Spasms
I've been dealing with times when I can't eat and sometimes liquids get "stuck". It's been happening for about 5 years. In Nov 13 I started considering revision to the sleeve. Not having much fluid in my band, I still get stuck often, slime and throw up. I went to my doc last week to get him to apply for insurance approval to remove the band and he ordered an upper GI. While on the table I had an episode where the barium wasn't moving. The radiologist saw it (I didn't have to tell him it was happening) and said I was having a spasm of some sort. Not really sure exactly what was happening. I proceeded to slime up the barium so he got a good idea of what I go through most days.
I'm hoping this will be what my doc needs to send to insurance to approve removing it. I'm also hoping I don't have permanent damage!
Karen Sorry that you've been dealing with things like this that are common with a band :(
IT sounds like your having esophageal spasms. They occur and I've been told they can feel like a heart attack in the upper epigastric area. It occurs because the esophagus is being stretched. The reason for not being able to eat or have things "go down" are usually because of the internal scar tissue that builds up and creates issues with the band like, Gerd/reflux, spasms. Sleeve is a very viable option for a Revision good luck in the Future.
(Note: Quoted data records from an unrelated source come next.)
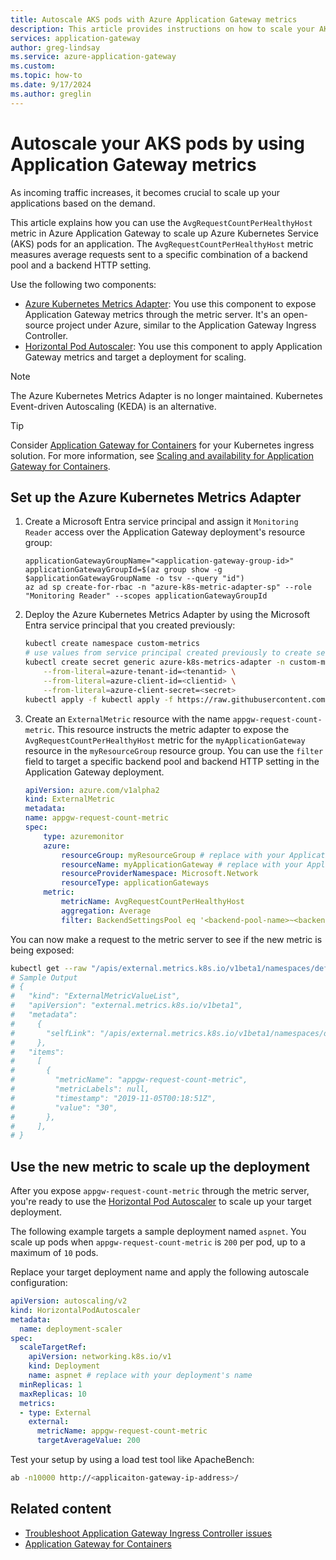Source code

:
 ```yaml
---
title: Autoscale AKS pods with Azure Application Gateway metrics
description: This article provides instructions on how to scale your AKS backend pods by using Application Gateway metrics and the Azure Kubernetes Metrics Adapter.
services: application-gateway
author: greg-lindsay
ms.service: azure-application-gateway
ms.custom:
ms.topic: how-to
ms.date: 9/17/2024
ms.author: greglin
---
```


# Autoscale your AKS pods by using Application Gateway metrics

As incoming traffic increases, it becomes crucial to scale up your applications based on the demand.

This article explains how you can use the `AvgRequestCountPerHealthyHost` metric in Azure Application Gateway to scale up Azure Kubernetes Service (AKS) pods for an application. The `AvgRequestCountPerHealthyHost` metric measures average requests sent to a specific combination of a backend pool and a backend HTTP setting.

Use the following two components:

- [Azure Kubernetes Metrics Adapter](https://github.com/Azure/azure-k8s-metrics-adapter): You use this component to expose Application Gateway metrics through the metric server. It's an open-source project under Azure, similar to the Application Gateway Ingress Controller.
- [Horizontal Pod Autoscaler](/azure/aks/concepts-scale#horizontal-pod-autoscaler): You use this component to apply Application Gateway metrics and target a deployment for scaling.

> [!NOTE]
> The Azure Kubernetes Metrics Adapter is no longer maintained. Kubernetes Event-driven Autoscaling (KEDA) is an alternative.

> [!TIP]
> Consider [Application Gateway for Containers](for-containers/overview.md) for your Kubernetes ingress solution. For more information, see [Scaling and availability for Application Gateway for Containers](for-containers/scaling-zone-resiliency.md).

## Set up the Azure Kubernetes Metrics Adapter

1. Create a Microsoft Entra service principal and assign it `Monitoring Reader` access over the Application Gateway deployment's resource group:

    ```azurecli
    applicationGatewayGroupName="<application-gateway-group-id>"
    applicationGatewayGroupId=$(az group show -g $applicationGatewayGroupName -o tsv --query "id")
    az ad sp create-for-rbac -n "azure-k8s-metric-adapter-sp" --role "Monitoring Reader" --scopes applicationGatewayGroupId
    ```

1. Deploy the Azure Kubernetes Metrics Adapter by using the Microsoft Entra service principal that you created previously:

    ```bash
    kubectl create namespace custom-metrics
    # use values from service principal created previously to create secret
    kubectl create secret generic azure-k8s-metrics-adapter -n custom-metrics \
        --from-literal=azure-tenant-id=<tenantid> \
        --from-literal=azure-client-id=<clientid> \
        --from-literal=azure-client-secret=<secret>
    kubectl apply -f kubectl apply -f https://raw.githubusercontent.com/Azure/azure-k8s-metrics-adapter/master/deploy/adapter.yaml -n custom-metrics
    ```

1. Create an `ExternalMetric` resource with the name `appgw-request-count-metric`. This resource instructs the metric adapter to expose the `AvgRequestCountPerHealthyHost` metric for the `myApplicationGateway` resource in the `myResourceGroup` resource group. You can use the `filter` field to target a specific backend pool and backend HTTP setting in the Application Gateway deployment.

    ```yaml
    apiVersion: azure.com/v1alpha2
    kind: ExternalMetric
    metadata:
    name: appgw-request-count-metric
    spec:
        type: azuremonitor
        azure:
            resourceGroup: myResourceGroup # replace with your Application Gateway deployment's resource group name
            resourceName: myApplicationGateway # replace with your Application Gateway deployment's name
            resourceProviderNamespace: Microsoft.Network
            resourceType: applicationGateways
        metric:
            metricName: AvgRequestCountPerHealthyHost
            aggregation: Average
            filter: BackendSettingsPool eq '<backend-pool-name>~<backend-http-setting-name>' # optional
    ```

You can now make a request to the metric server to see if the new metric is being exposed:

```bash
kubectl get --raw "/apis/external.metrics.k8s.io/v1beta1/namespaces/default/appgw-request-count-metric"
# Sample Output
# {
#   "kind": "ExternalMetricValueList",
#   "apiVersion": "external.metrics.k8s.io/v1beta1",
#   "metadata":
#     {
#       "selfLink": "/apis/external.metrics.k8s.io/v1beta1/namespaces/default/appgw-request-count-metric",
#     },
#   "items":
#     [
#       {
#         "metricName": "appgw-request-count-metric",
#         "metricLabels": null,
#         "timestamp": "2019-11-05T00:18:51Z",
#         "value": "30",
#       },
#     ],
# }
```

## Use the new metric to scale up the deployment

After you expose `appgw-request-count-metric` through the metric server, you're ready to use the [Horizontal Pod Autoscaler](/azure/aks/concepts-scale#horizontal-pod-autoscaler) to scale up your target deployment.

The following example targets a sample deployment named `aspnet`. You scale up pods when `appgw-request-count-metric` is `200` per pod, up to a maximum of `10` pods.

Replace your target deployment name and apply the following autoscale configuration:

```yaml
apiVersion: autoscaling/v2
kind: HorizontalPodAutoscaler
metadata:
  name: deployment-scaler
spec:
  scaleTargetRef:
    apiVersion: networking.k8s.io/v1
    kind: Deployment
    name: aspnet # replace with your deployment's name
  minReplicas: 1
  maxReplicas: 10
  metrics:
  - type: External
    external:
      metricName: appgw-request-count-metric
      targetAverageValue: 200
```

Test your setup by using a load test tool like ApacheBench:

```bash
ab -n10000 http://<applicaiton-gateway-ip-address>/
```

## Related content

- [Troubleshoot Application Gateway Ingress Controller issues](ingress-controller-troubleshoot.md)
- [Application Gateway for Containers](for-containers/overview.md)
Girl you HAVE to get that thing out of there!!! I have motility damage and I never even had much trouble with swallowing like you are. Once you lose your ability to swallow it doesn't come back. it is gone for good. You have to ge that out before you end up with permanent life long damage if you don't already have it. I wwish you the best but you gotta push that doc to get it out!
Sorry Karen!
I need to say this to you so that it is out there. If your esophagus continues not to work well, a sleeve will be a poor choice for you as it is considered high pressured as well. I really did not want to say that but better I do than you maybe suffering later. It seems you tolerated and waited oh so very long before taking action. Not cool. Our bodies are forgiving though . . . sometimes. It's the roll of the dice, hand of the deck kind of luck.
Best,
Layla
Hi Layla, Thanks...I have heard that too about the sleeve. I guess at this point I will wait to hear what the diagnosis is and take it from there. I honestly don't want the RNY! If I can't do the sleeve I probably will go it alone and that scares me to death. I don't think I can do it alone. But we'll see! I'll keep you posted.
Sorry Karen!
I need to say this to you so that it is out there. If your esophagus continues not to work well, a sleeve will be a poor choice for you as it is considered high pressured as well. I really did not want to say that but better I do than you maybe suffering later. It seems you tolerated and waited oh so very long before taking action. Not cool. Our bodies are forgiving though . . . sometimes. It's the roll of the dice, hand of the deck kind of luck.
Best,
Layla
Layla...do you mind if I ask exactly about the "high pressure"? What does it really mean? Like I've said, I've heard it mentioned but never asked what it means. I wanted to talk to my doctor about it.
Thanks!
My understanding is that the pressure comes from the band or sleeve pushing food up while the esophagus is trying to push the food down. So there is this constant pressure battle going on when your esophagus is trying to get the food down into the stomach the pressure of having something around the stomach or the smaller stomach with.
After awhile you lose motility because the esophagus muscles just get worn out and can't push any more. I've lost quite a bit of mine also and still have problems with it even tho my band has been out for almost 2 yrs! Once it is gone, it is gone for good.
With the RNY it uses gravity to get the food down so that is really the only option once the esophagus has been damaged. Even if you don't want it, it may not be an option to just leave it. You may have to get RNY just to eat anything. There may be no other choice, from what I understand the RNY may be needed just to be able to eat. I could be wrong but that is how I have seen it put to others who have had issues with swallowing.
I know one gal who had to have her stomach completely removed and her esophagus attaches directly to her intestines. She has a horrible time eating and dumps on almost everything. Maybe someone else can give you a more scientific explanation but I don't know of any studies personally.